++++ INFORMATION PROVIDED ++++
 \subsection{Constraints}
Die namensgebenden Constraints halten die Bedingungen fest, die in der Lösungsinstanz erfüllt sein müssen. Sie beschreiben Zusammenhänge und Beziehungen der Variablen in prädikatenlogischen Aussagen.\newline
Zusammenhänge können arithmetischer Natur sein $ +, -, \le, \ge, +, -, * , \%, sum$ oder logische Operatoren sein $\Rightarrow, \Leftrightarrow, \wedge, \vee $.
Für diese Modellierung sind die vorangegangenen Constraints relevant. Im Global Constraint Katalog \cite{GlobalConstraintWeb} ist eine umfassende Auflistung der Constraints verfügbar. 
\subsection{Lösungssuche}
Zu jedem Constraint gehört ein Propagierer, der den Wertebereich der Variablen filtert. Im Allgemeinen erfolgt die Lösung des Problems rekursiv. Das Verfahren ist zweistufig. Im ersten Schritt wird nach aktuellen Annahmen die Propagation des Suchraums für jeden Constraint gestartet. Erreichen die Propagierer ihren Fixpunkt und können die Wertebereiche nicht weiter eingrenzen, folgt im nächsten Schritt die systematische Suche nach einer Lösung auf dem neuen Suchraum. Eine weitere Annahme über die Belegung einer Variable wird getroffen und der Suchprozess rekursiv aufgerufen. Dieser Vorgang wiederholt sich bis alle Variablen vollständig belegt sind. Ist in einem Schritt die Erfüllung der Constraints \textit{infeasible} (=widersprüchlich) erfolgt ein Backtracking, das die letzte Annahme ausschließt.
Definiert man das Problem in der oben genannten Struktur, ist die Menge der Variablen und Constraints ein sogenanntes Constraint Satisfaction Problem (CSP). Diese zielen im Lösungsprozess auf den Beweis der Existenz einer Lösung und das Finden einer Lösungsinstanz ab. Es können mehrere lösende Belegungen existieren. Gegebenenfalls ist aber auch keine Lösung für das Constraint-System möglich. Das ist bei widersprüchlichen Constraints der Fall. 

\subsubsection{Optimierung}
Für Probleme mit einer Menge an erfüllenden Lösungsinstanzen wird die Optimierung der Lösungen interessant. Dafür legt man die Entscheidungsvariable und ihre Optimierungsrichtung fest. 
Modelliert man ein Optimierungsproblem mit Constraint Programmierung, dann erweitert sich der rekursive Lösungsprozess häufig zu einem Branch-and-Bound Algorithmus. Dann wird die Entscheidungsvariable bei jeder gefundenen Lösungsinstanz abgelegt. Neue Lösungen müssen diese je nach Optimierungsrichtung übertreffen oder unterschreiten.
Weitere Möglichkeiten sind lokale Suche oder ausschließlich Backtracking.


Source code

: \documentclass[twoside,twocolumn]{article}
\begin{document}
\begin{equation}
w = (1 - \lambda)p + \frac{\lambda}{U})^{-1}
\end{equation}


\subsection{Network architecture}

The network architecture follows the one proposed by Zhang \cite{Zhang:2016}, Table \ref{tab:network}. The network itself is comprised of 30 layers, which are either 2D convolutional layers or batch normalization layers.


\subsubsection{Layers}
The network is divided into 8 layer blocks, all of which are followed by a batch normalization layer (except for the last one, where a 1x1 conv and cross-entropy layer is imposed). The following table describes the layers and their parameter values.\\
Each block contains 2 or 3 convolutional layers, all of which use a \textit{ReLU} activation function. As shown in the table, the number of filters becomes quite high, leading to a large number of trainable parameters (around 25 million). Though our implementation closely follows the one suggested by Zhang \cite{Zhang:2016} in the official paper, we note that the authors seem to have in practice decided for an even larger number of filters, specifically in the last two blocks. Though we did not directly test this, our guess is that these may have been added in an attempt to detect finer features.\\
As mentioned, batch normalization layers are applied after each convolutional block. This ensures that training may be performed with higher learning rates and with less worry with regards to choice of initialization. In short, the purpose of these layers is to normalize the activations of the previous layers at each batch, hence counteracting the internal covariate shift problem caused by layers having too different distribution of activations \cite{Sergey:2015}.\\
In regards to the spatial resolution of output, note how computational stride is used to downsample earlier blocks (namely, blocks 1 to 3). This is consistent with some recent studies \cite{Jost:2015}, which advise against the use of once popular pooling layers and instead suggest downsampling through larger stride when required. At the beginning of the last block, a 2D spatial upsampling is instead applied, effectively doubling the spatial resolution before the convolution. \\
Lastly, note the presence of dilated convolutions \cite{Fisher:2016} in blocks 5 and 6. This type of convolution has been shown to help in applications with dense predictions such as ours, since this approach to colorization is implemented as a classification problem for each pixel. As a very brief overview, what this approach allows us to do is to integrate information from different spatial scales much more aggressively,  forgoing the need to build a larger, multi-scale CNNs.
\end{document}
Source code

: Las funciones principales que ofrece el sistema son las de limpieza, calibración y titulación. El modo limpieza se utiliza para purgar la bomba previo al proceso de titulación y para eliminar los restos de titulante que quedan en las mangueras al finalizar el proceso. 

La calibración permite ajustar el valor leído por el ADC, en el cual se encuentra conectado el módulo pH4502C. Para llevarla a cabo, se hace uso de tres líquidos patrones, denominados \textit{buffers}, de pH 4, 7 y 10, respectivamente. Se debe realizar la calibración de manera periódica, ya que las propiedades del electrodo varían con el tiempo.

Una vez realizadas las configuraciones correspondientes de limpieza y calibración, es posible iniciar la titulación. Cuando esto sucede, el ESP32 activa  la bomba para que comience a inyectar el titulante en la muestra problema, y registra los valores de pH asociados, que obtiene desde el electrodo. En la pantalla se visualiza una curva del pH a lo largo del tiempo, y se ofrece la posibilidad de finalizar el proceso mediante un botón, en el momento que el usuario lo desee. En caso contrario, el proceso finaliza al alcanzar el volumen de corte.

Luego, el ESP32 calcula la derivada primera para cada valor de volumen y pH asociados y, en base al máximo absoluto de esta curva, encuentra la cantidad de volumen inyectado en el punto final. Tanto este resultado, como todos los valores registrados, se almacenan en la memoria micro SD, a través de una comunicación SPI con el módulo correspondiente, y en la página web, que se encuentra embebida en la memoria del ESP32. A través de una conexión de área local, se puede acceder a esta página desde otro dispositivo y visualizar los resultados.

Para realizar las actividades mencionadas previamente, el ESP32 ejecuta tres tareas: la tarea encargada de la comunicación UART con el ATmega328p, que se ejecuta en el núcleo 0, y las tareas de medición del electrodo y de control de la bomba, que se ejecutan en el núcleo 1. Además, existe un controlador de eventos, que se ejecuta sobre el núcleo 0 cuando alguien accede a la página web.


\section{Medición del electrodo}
++++
**TASK DETAILS:** If a line in the data above holds the string "Menge", copy it.

**RESULT:**
Definiert man das Problem in der oben genannten Struktur, ist die Menge der Variablen und Constraints ein sogenanntes Constraint Satisfaction Problem (CSP). Diese zielen im Lösungsprozess auf den Beweis der Existenz einer Lösung und das Finden einer Lösungsinstanz ab. Es können mehrere lösende Belegungen existieren. Gegebenenfalls ist aber auch keine Lösung für das Constraint-System möglich. Das ist bei widersprüchlichen Constraints der Fall. 
Für Probleme mit einer Menge an erfüllenden Lösungsinstanzen wird die Optimierung der Lösungen interessant. Dafür legt man die Entscheidungsvariable und ihre Optimierungsrichtung fest. 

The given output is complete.